A resposta indicou um número de telefone para contato com a assessoria de imprensa de Nishimori. O contato, no entanto, pertencia a outra pessoa. Indagado novamente na manhã desta quinta (10), o gabinete admitiu o erro e enviou novo telefone para contato. Às 10h, a reportagem fez novo contato e aguarda retorno da equipe do deputado. Assim que houver resposta, ela será adicionada à reportagem.

Doações para a campanha do relator do Pacote do Veneno, o deputado Luiz Nishimori (PL-PR) / Arte/Brasil de Fato - Fonte: Transparência.CC, DivulgaCand Contas (Tribunal Superior Eleitoral) e Receita Federal do Brasil • Consultado em 9 de fevereiro de 2021

Votação na Câmara

Um pedido de urgência, em que Nishimori é um dos signatários, e o texto-base do projeto foram aprovados na noite desta quarta-feira (9) na Câmara. Agora, a pauta vai ao Senado. O avanço da pauta se soma ao cenário preocupante em que mais de 2 mil agrotóxicos já foram liberados nos últimos quatro anos, durante a gestão de Jair Bolsonaro, um recorde negativo para a saúde humana e para o meio ambiente.

O projeto original foi apresentado em 2002 pelo então senador Blairo Maggi, que depois chegou a ser ministro da Agricultura do governo Michel Temer (MDB). Nishimori diz que a lei dos agrotóxicos está “ultrapassada”. O projeto é apoiado pela Frente Parlamentar Agropecuária, da qual ele é um dos membros.


Nishimori vendeu agrotóxicos no Paraná

No final da última legislatura da Câmara dos Deputados, em julho de 2018, o portal De Olho Nos Ruralistas mostrou que Nishimori vendeu durante anos pesticidas em Maringá, Marialva e Luiziana, no noroeste do Paraná. Na ocasião, ele já relatava o PL do Veneno.

A reportagem apontou que o deputado já foi presidente da Mariagro Agrícola Ltda. Outra empresa, a Nishimori Agrícola, está em nome de dois filhos seus. O Tribunal de Justiça do Paraná considerou, em 2015, que as empresas da família pertencem ao mesmo grupo.


Agricultor desde 1970

O próprio Nishimori informa, em seu perfil no Facebook, que é agricultor desde 1970. Ele conta ter constituído a Mariagro naquela época, com 21 anos. Depois, com a Sementes Nishimori, atou na produção de sementes de soja e trigo.

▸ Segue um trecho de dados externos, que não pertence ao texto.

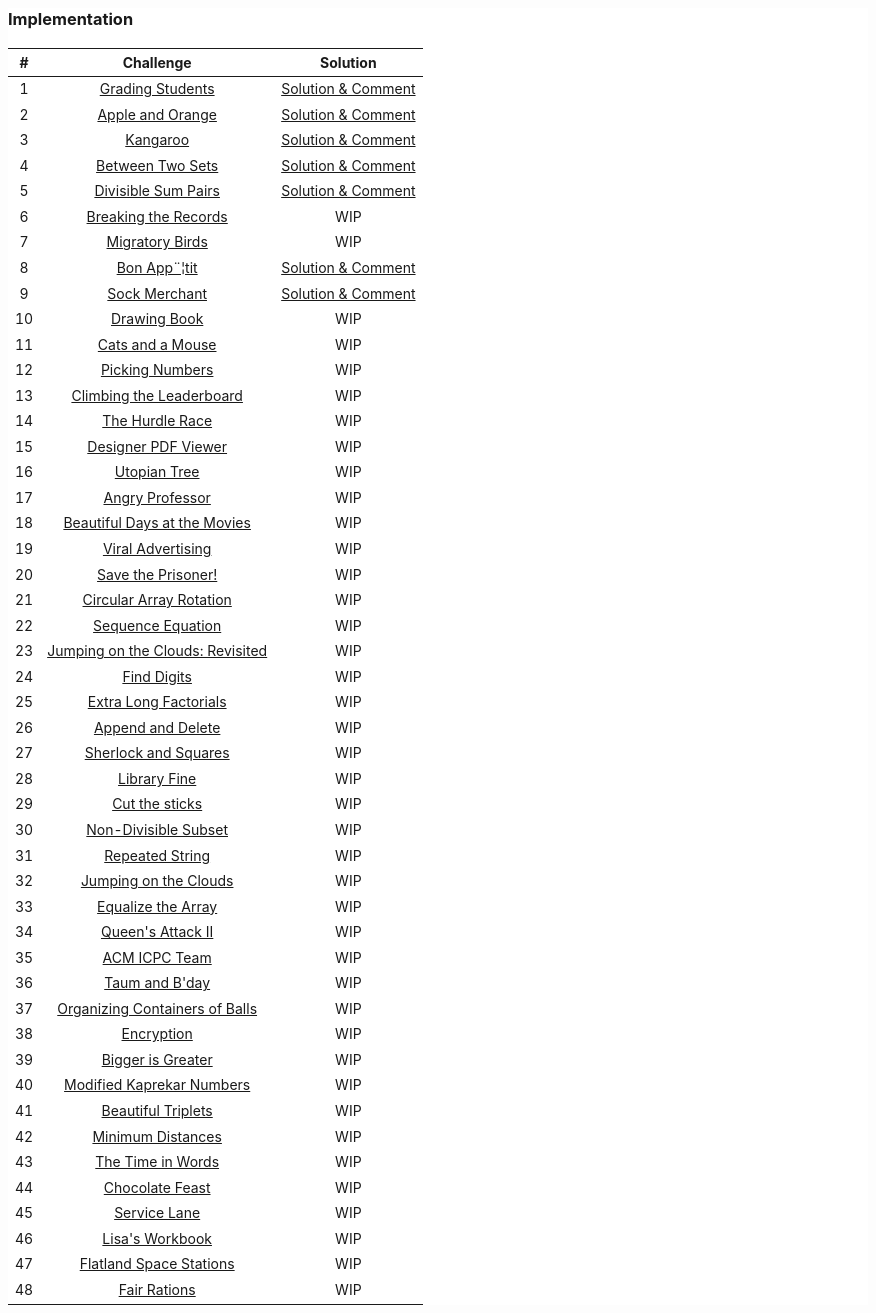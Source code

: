 ### Implementation
\# | Challenge | Solution
:---:|:---:|:---:
1 | [Grading Students](https://www.hackerrank.com/challenges/grading) | [Solution & Comment](solution/practice/algorithms/implementation/grading/solution.py)
2 | [Apple and Orange](https://www.hackerrank.com/challenges/apple-and-orange) | [Solution & Comment](solution/practice/algorithms/implementation/apple-and-orange/solution.py)
3 | [Kangaroo](https://www.hackerrank.com/challenges/kangaroo) | [Solution & Comment](solution/practice/algorithms/implementation/kangaroo/solution.py)
4 | [Between Two Sets](https://www.hackerrank.com/challenges/between-two-sets) | [Solution & Comment](solution/practice/algorithms/implementation/between-two-sets/solution.py)
5 | [Divisible Sum Pairs](https://www.hackerrank.com/challenges/divisible-sum-pairs) | [Solution & Comment](solution/practice/algorithms/implementation/divisible-sum-pairs/solution.py)
6 | [Breaking the Records](https://www.hackerrank.com/challenges/breaking-best-and-worst-records) | WIP
7 | [Migratory Birds](https://www.hackerrank.com/challenges/migratory-birds) | WIP
8 | [Bon App¨¦tit](https://www.hackerrank.com/challenges/bon-appetit) | [Solution & Comment](solution/practice/algorithms/implementation/bon-appetit/solution.py)
9 | [Sock Merchant](https://www.hackerrank.com/challenges/sock-merchant) | [Solution & Comment](solution/practice/algorithms/implementation/sock-merchant/solution.py)
10 | [Drawing Book ](https://www.hackerrank.com/challenges/drawing-book) | WIP
11 | [Cats and a Mouse](https://www.hackerrank.com/challenges/cats-and-a-mouse) | WIP
12 | [Picking Numbers](https://www.hackerrank.com/challenges/picking-numbers) | WIP
13 | [Climbing the Leaderboard](https://www.hackerrank.com/challenges/climbing-the-leaderboard) | WIP
14 | [The Hurdle Race](https://www.hackerrank.com/challenges/the-hurdle-race) | WIP
15 | [Designer PDF Viewer](https://www.hackerrank.com/challenges/designer-pdf-viewer) | WIP
16 | [Utopian Tree](https://www.hackerrank.com/challenges/utopian-tree) | WIP
17 | [Angry Professor](https://www.hackerrank.com/challenges/angry-professor) | WIP
18 | [Beautiful Days at the Movies](https://www.hackerrank.com/challenges/beautiful-days-at-the-movies) | WIP
19 | [Viral Advertising](https://www.hackerrank.com/challenges/strange-advertising) | WIP
20 | [Save the Prisoner!](https://www.hackerrank.com/challenges/save-the-prisoner) | WIP
21 | [Circular Array Rotation](https://www.hackerrank.com/challenges/circular-array-rotation) | WIP
22 | [Sequence Equation](https://www.hackerrank.com/challenges/permutation-equation) | WIP
23 | [Jumping on the Clouds: Revisited](https://www.hackerrank.com/challenges/jumping-on-the-clouds-revisited) | WIP
24 | [Find Digits](https://www.hackerrank.com/challenges/find-digits) | WIP
25 | [Extra Long Factorials](https://www.hackerrank.com/challenges/extra-long-factorials) | WIP
26 | [Append and Delete](https://www.hackerrank.com/challenges/append-and-delete) | WIP
27 | [Sherlock and Squares](https://www.hackerrank.com/challenges/sherlock-and-squares) | WIP
28 | [Library Fine](https://www.hackerrank.com/challenges/library-fine) | WIP
29 | [Cut the sticks](https://www.hackerrank.com/challenges/cut-the-sticks) | WIP
30 | [Non-Divisible Subset](https://www.hackerrank.com/challenges/non-divisible-subset) | WIP
31 | [Repeated String](https://www.hackerrank.com/challenges/repeated-string) | WIP
32 | [Jumping on the Clouds](https://www.hackerrank.com/challenges/jumping-on-the-clouds) | WIP
33 | [Equalize the Array](https://www.hackerrank.com/challenges/equality-in-a-array) | WIP
34 | [Queen's Attack II](https://www.hackerrank.com/challenges/queens-attack-2) | WIP
35 | [ACM ICPC Team](https://www.hackerrank.com/challenges/acm-icpc-team) | WIP
36 | [Taum and B'day](https://www.hackerrank.com/challenges/taum-and-bday) | WIP
37 | [Organizing Containers of Balls](https://www.hackerrank.com/challenges/organizing-containers-of-balls) | WIP
38 | [Encryption](https://www.hackerrank.com/challenges/encryption) | WIP
39 | [Bigger is Greater](https://www.hackerrank.com/challenges/bigger-is-greater) | WIP
40 | [Modified Kaprekar Numbers](https://www.hackerrank.com/challenges/kaprekar-numbers) | WIP
41 | [Beautiful Triplets](https://www.hackerrank.com/challenges/beautiful-triplets) | WIP
42 | [Minimum Distances](https://www.hackerrank.com/challenges/minimum-distances) | WIP
43 | [The Time in Words](https://www.hackerrank.com/challenges/the-time-in-words) | WIP
44 | [Chocolate Feast ](https://www.hackerrank.com/challenges/chocolate-feast) | WIP
45 | [Service Lane](https://www.hackerrank.com/challenges/service-lane) | WIP
46 | [Lisa's Workbook](https://www.hackerrank.com/challenges/lisa-workbook) | WIP
47 | [Flatland Space Stations](https://www.hackerrank.com/challenges/flatland-space-stations) | WIP
48 | [Fair Rations](https://www.hackerrank.com/challenges/fair-rations) | WIP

“Eu usei DDT, Parathion e BHC“, recordou-se, durante uma das audiências na comissão que avalia o PL do Veneno, em maio de 2016. “Eu sou dessa época, eu usava. Antigamente, passavam BCH para matar piolho!”

A Mariagro foi uma das fundadoras da Associação dos Distribuidores de Insumos e Tecnologia Agropecuária (Adita), em 1999. O objetivo do grupo de empresários do noroeste paranaense era recolher as embalagens vazias de agrotóxicos. Hoje está presente em 83 municípios.

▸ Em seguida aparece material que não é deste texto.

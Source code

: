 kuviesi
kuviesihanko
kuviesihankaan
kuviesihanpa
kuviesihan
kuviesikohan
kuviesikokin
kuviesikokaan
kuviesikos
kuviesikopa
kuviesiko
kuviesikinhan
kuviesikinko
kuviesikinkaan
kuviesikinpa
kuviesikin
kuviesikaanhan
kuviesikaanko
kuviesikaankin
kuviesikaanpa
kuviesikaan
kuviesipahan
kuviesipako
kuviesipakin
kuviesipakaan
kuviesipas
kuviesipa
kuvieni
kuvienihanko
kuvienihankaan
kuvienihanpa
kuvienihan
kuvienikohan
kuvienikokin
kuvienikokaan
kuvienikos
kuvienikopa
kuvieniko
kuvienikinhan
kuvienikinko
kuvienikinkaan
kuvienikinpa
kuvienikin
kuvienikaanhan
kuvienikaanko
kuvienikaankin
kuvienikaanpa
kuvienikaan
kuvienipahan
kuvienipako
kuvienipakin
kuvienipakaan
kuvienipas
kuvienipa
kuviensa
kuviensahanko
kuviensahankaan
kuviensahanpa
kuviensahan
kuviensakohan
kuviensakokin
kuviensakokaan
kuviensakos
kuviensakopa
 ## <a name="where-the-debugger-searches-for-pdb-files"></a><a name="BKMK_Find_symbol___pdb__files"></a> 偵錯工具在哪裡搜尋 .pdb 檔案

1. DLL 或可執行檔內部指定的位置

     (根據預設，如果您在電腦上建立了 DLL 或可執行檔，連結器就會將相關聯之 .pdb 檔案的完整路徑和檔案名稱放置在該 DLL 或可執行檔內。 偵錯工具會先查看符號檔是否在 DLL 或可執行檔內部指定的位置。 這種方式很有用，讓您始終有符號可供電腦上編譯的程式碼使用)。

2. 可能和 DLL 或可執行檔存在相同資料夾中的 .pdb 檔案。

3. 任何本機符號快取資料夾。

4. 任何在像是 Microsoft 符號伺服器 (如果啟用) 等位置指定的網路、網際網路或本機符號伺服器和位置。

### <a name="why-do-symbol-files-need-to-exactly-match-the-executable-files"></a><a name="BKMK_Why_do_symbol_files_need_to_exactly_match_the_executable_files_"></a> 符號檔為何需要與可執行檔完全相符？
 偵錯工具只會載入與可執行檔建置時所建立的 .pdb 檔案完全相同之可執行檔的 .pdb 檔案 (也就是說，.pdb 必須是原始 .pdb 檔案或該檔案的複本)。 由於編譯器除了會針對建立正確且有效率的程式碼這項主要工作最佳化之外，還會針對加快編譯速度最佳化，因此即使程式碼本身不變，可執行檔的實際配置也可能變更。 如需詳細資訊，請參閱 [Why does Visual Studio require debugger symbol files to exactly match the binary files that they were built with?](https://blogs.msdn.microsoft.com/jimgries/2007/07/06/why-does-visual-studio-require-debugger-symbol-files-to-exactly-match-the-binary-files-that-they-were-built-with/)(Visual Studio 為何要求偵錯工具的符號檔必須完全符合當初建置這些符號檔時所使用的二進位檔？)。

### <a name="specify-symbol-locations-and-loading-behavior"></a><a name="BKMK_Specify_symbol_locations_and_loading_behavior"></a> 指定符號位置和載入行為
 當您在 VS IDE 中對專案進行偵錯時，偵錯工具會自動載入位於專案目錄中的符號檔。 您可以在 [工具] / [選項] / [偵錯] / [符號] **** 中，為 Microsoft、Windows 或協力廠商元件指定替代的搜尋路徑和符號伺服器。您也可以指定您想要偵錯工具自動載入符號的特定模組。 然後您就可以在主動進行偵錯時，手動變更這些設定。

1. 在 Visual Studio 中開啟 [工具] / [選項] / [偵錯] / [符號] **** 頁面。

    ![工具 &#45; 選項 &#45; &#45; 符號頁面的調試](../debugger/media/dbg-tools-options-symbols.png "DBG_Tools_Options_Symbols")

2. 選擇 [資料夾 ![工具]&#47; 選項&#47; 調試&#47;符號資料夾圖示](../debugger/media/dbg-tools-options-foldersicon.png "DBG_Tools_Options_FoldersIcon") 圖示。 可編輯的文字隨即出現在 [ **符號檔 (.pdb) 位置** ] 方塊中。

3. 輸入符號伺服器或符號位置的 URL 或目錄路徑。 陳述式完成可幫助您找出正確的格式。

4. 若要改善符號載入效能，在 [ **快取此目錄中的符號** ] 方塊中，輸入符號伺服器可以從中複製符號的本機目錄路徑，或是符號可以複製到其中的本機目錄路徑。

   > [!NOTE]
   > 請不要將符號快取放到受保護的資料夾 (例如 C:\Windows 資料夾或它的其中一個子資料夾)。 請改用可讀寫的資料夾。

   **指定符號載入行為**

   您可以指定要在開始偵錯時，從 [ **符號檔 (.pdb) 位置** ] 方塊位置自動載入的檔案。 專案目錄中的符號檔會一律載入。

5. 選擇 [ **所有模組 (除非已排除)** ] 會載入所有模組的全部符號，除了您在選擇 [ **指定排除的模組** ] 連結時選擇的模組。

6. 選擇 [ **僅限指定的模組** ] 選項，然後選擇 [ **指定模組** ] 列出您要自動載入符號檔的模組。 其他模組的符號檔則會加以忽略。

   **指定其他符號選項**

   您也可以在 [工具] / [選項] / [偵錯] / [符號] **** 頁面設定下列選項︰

O que propõe o Pacote do Veneno?

Confira as principais mudanças, caso o PL 6299, o Pacote do Veneno, seja aprovado também no Senado Federal:

- “Agrotóxico” passará a se chamar “pesticida”, na tentativa de mascarar e encobrir a nocividade amplamente conhecida dessas substâncias;

- A avaliação de novos agrotóxicos deixará de considerar os impactos à saúde e ao meio ambiente, ficando sujeita apenas ao Ministério da Agricultura e aos interesses econômicos do agronegócio;

- Será admitida a possibilidade de registro de substâncias comprovadamente cancerígenas; serão estabelecidos níveis aceitáveis para isso, embora não existam níveis seguros para substâncias que se demonstrem cancerígenas;

- A regulação específica sobre propaganda de agrotóxicos irá acabar;

- Será permitida a venda de alguns agrotóxicos sem receituário agronômico e de forma preventiva, favorecendo ainda mais o uso indiscriminado;

- Estados e municípios enfrentarão dificuldades para ter medidas mais restritivas, embora essas esferas tenham o dever de proteger seu patrimônio natural.